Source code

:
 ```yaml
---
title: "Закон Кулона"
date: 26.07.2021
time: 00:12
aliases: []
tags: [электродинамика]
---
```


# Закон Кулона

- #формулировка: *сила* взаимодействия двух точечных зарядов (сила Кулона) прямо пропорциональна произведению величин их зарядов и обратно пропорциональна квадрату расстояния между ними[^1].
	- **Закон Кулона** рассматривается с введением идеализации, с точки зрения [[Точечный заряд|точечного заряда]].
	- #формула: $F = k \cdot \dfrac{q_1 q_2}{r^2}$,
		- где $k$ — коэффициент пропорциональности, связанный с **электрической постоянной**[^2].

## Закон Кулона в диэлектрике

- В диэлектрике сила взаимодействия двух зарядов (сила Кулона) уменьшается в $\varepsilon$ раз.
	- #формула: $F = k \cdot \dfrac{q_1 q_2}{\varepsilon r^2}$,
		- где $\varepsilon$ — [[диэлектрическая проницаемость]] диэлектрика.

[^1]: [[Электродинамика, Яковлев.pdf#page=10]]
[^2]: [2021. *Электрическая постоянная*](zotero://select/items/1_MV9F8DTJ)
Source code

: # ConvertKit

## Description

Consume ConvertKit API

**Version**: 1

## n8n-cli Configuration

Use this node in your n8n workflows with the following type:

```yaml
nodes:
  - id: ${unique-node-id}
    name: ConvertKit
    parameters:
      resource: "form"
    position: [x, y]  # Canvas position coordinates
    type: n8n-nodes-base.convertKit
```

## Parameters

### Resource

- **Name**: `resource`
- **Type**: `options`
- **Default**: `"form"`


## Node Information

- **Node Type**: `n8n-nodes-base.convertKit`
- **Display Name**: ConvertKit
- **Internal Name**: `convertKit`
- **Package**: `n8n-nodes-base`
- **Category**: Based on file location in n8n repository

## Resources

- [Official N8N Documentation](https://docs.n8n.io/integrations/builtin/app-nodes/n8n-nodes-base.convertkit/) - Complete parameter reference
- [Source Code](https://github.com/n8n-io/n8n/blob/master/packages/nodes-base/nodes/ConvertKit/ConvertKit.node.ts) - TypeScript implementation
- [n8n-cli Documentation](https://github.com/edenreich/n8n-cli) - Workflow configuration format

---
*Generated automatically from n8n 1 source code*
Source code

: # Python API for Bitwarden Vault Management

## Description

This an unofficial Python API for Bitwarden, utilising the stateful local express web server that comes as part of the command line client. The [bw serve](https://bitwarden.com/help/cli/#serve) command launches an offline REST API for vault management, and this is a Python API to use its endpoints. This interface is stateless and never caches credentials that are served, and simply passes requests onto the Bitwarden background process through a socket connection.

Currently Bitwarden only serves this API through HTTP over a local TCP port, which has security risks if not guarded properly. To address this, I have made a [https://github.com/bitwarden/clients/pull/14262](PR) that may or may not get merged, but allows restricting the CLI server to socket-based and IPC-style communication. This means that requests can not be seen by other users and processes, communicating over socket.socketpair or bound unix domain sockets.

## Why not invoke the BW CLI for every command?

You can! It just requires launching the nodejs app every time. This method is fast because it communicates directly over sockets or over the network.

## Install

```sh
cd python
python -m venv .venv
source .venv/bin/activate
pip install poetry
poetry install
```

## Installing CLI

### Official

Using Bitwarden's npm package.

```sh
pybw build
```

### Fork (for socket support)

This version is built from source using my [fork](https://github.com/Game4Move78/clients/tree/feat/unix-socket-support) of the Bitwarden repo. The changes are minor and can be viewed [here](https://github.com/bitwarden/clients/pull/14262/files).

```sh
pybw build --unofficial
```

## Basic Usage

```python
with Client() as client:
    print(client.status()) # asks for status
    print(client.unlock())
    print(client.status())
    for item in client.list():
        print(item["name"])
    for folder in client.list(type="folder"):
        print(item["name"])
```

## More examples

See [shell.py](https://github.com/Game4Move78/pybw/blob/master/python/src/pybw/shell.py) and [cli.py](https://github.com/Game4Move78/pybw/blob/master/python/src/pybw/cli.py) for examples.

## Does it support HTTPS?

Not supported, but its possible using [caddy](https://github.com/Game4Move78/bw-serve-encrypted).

* * * *

● Problem
What is the number of lines in the material above that carry the word "nodes"? Respond with that count and nothing more.

● Exercise answer
6